*** Begin section ***

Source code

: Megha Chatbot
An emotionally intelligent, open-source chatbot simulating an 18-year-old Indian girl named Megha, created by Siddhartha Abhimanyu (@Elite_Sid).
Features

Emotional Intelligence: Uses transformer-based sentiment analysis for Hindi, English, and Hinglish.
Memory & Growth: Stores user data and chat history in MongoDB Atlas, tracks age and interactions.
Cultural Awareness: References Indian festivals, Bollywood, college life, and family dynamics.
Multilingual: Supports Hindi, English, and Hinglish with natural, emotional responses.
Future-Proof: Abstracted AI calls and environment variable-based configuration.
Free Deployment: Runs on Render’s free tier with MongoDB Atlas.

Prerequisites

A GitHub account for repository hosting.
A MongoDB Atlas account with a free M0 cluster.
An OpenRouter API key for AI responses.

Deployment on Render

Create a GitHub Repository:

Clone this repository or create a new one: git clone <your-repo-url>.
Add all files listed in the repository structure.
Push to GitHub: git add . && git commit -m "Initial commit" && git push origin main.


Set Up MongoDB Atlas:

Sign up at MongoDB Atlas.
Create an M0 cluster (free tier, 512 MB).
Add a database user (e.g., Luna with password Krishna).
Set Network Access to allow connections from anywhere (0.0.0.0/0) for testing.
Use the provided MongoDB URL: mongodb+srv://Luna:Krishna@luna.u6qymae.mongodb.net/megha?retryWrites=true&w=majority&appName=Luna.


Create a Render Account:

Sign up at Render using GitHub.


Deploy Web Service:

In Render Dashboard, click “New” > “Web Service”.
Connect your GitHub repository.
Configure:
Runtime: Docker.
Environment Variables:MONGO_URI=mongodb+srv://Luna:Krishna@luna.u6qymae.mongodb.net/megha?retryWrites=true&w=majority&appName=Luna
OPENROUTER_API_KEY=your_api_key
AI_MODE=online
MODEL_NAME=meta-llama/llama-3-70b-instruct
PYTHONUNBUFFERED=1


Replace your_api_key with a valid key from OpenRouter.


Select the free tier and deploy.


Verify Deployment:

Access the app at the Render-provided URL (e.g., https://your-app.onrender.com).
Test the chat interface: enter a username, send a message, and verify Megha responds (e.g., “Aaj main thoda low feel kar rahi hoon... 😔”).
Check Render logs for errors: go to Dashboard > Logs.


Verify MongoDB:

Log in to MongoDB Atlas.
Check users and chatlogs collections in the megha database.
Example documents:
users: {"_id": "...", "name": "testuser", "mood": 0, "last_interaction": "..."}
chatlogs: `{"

*** End section ***

Scan the material above and determine how many lines include the word "Access"; report only the number.

2